Each line that contains the word "frameborder" is to be copied from the records below.

═══ Data ═══

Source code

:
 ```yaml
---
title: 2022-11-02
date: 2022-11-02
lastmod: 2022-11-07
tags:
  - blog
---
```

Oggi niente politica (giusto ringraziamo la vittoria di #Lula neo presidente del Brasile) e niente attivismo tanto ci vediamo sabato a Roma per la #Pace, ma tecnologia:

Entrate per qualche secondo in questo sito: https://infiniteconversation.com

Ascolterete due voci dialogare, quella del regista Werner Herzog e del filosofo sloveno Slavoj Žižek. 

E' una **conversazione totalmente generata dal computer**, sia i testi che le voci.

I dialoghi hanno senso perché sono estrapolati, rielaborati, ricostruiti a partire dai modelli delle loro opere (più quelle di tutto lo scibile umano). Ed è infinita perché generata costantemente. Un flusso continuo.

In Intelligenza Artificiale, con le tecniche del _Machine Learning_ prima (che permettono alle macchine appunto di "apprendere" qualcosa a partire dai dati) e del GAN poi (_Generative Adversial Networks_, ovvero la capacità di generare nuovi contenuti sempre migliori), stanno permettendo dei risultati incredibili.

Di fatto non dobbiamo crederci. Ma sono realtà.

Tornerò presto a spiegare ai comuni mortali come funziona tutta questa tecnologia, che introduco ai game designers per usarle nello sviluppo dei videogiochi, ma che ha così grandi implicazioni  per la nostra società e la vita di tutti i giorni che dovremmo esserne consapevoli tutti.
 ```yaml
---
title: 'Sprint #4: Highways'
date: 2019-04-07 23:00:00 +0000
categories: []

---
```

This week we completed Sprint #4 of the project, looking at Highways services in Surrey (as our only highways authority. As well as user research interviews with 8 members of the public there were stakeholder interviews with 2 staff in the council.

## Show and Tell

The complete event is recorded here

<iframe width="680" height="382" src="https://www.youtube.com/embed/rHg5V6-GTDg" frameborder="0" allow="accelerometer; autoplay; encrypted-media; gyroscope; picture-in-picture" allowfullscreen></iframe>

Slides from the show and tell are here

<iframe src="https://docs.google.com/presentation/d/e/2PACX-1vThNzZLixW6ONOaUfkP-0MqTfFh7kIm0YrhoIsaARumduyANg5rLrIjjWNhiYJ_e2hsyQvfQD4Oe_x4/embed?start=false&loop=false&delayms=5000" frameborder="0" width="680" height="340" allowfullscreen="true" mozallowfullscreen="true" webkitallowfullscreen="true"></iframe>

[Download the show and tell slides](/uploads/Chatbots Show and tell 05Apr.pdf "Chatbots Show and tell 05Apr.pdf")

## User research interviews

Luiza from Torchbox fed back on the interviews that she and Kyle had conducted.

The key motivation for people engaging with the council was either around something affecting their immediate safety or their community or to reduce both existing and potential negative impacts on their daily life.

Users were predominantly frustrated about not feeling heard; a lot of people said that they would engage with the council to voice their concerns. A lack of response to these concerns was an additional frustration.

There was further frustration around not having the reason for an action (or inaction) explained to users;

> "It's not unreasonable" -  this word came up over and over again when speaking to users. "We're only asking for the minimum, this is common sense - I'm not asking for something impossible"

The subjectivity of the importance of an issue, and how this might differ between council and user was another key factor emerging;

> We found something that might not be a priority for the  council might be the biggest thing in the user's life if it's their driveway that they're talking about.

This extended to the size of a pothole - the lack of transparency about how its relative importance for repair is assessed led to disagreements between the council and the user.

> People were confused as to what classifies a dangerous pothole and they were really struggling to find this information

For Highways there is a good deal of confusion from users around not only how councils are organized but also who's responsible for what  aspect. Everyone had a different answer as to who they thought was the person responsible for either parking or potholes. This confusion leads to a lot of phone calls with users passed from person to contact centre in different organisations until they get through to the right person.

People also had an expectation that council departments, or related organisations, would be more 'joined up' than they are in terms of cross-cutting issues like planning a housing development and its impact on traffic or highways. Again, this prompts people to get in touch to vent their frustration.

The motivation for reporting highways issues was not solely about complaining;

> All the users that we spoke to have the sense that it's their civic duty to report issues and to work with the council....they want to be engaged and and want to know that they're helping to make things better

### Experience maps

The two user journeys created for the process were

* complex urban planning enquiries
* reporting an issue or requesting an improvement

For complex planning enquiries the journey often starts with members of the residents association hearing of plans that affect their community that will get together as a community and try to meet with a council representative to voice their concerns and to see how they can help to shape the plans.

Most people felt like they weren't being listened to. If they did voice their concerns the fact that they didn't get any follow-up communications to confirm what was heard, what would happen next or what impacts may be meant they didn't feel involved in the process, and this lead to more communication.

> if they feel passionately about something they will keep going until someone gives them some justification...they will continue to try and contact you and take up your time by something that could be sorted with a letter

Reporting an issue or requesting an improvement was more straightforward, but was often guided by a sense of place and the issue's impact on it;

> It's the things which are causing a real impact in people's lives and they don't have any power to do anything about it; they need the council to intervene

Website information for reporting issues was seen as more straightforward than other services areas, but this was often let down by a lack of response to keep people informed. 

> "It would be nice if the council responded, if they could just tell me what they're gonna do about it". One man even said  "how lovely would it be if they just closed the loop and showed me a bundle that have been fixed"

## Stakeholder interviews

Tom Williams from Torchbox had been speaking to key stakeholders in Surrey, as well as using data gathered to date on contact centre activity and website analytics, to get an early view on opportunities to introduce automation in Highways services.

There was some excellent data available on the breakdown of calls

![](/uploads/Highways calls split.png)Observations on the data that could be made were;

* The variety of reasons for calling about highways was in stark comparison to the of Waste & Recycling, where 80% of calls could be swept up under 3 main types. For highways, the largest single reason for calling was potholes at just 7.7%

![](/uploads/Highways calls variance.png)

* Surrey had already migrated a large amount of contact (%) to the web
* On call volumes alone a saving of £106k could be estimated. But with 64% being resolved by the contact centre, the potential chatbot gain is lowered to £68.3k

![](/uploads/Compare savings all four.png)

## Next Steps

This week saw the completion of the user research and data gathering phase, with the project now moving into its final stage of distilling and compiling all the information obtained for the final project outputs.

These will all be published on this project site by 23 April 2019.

═══

▸ **Answer to the problem**
<iframe width="680" height="382" src="https://www.youtube.com/embed/rHg5V6-GTDg" frameborder="0" allow="accelerometer; autoplay; encrypted-media; gyroscope; picture-in-picture" allowfullscreen></iframe>
<iframe src="https://docs.google.com/presentation/d/e/2PACX-1vThNzZLixW6ONOaUfkP-0MqTfFh7kIm0YrhoIsaARumduyANg5rLrIjjWNhiYJ_e2hsyQvfQD4Oe_x4/embed?start=false&loop=false&delayms=5000" frameborder="0" width="680" height="340" allowfullscreen="true" mozallowfullscreen="true" webkitallowfullscreen="true"></iframe>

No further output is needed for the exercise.